“This is the end of favoring motorized transportation at the expense of non-motorized.”
— US DOT Sec. Ray LaHood
US Department of Transportation Secretary Ray LaHood has announced a new set of pro-bicycling and walking policy recommendations meant to inform transportation planning at the state and community level.
He announced them on his blog this morning, after the “dust settled” on his enthusiastic speech at the National Bike Summit Thursday night. Why didn’t he announce them in front of 700-plus bike advocates? “The crowd’s enthusiasm was so contagious,” he wrote, “the idea of introducing a major policy revision in that setting quickly evaporated.”
Here’s how Sec. LaHood introduces these policy revisions:
Today, I want to announce a sea change. People across America who value bicycling should have a voice when it comes to transportation planning. This is the end of favoring motorized transportation at the expense of non-motorized.
We are integrating the needs of bicyclists in federally-funded road projects. We are discouraging transportation investments that negatively affect cyclists and pedestrians. And we are encouraging investments that go beyond the minimum requirements and provide facilities for bicyclists and pedestrians of all ages and abilities.
And here are Sec. LaHood’s “key recommendations for state DOTs and communities”:
* Treat walking and bicycling as equals with other transportation modes.
* Ensure convenient access for people of all ages and abilities.
* Go beyond minimum design standards.
* Collect data on walking and biking trips.
* Set a mode share target for walking and bicycling.
* Protect sidewalks and shared-use paths the same way roadways are protected (for example, snow removal)
* Improve nonmotorized facilities during maintenance projects.
The official document behind Sec. LaHood’s recommendations has just been posted online and is titled, United States Department of Transportation Policy Statement on Bicycle and Pedestrian Accommodation Regulations and Recommendations. The purpose of the memo is to officially amend the United States Code and the Code of Federal Regulations.

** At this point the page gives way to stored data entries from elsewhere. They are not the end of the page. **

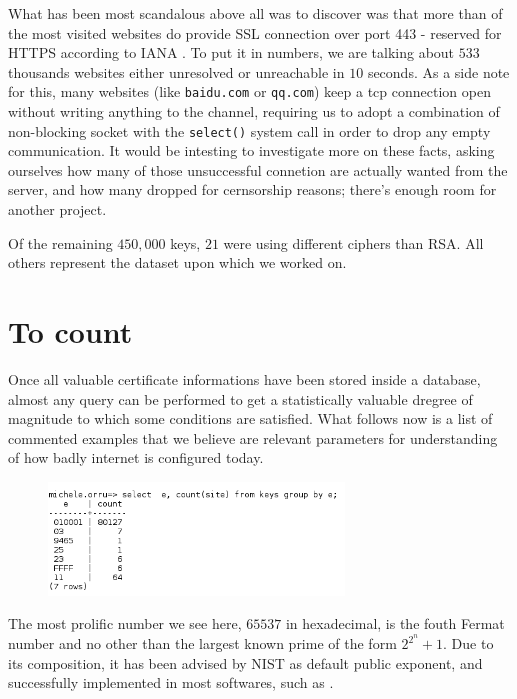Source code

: What has been most scandalous above all was to discover was that more than
 of the most visited websites do  provide SSL
connection over port 443 - reserved for HTTPS according to IANA
\cite{iana:ports}.
To put it in numbers, we are talking about $533$ thousands websites either
unresolved or unreachable in $10$ seconds.
As a side note for this, many websites (like \texttt{baidu.com} or
\texttt{qq.com}) keep a tcp connection open without writing anything to the
channel, requiring us to adopt a combination of non-blocking socket with the
\texttt{select()} system call in order to drop any empty communication.
It would be intesting to investigate more on these facts, asking ourselves how
many of those unsuccessful connetion are actually wanted from the server, and
how many dropped for cernsorship reasons; there's enough room for another
project.

Of the remaining $450,000$ keys, $21$ were using different ciphers than RSA. All
others represent the dataset upon which we worked on.

\section{To count}

Once all valuable certificate informations have been stored inside a database,
almost any query can be performed to get a statistically valuable dregree of
magnitude to which some conditions are satisfied. What follows now is a list of
commented examples that we believe are relevant parameters for understanding of
how badly internet is configured today.

\begin{figure}[H]
  \includegraphics[width=0.7\textwidth]{e_count.png}
\end{figure}

The most prolific number we see here, $65537$ in hexadecimal, is the fouth
Fermat number and no other than the largest known prime of the form $2^{2^n} +
1$. Due to its composition, it has been advised by NIST as default public
exponent, and successfully implemented in most softwares, such as \openssl\!.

The summary of the revised policy statement, which hasn’t been updated in almost a decade, states:
“The new policy statement indicates the Department’s strong commitment to accommodating bicyclists and pedestrians as an integral part of the transportation system by: Ensuring that the accommodation of walking and biking is addressed throughout the planning process.”
About the new policy languange, Sec. LaHood says, “This is a start, but it’s an important start,” and he adds that, “These initial steps forward will help us move forward even further.”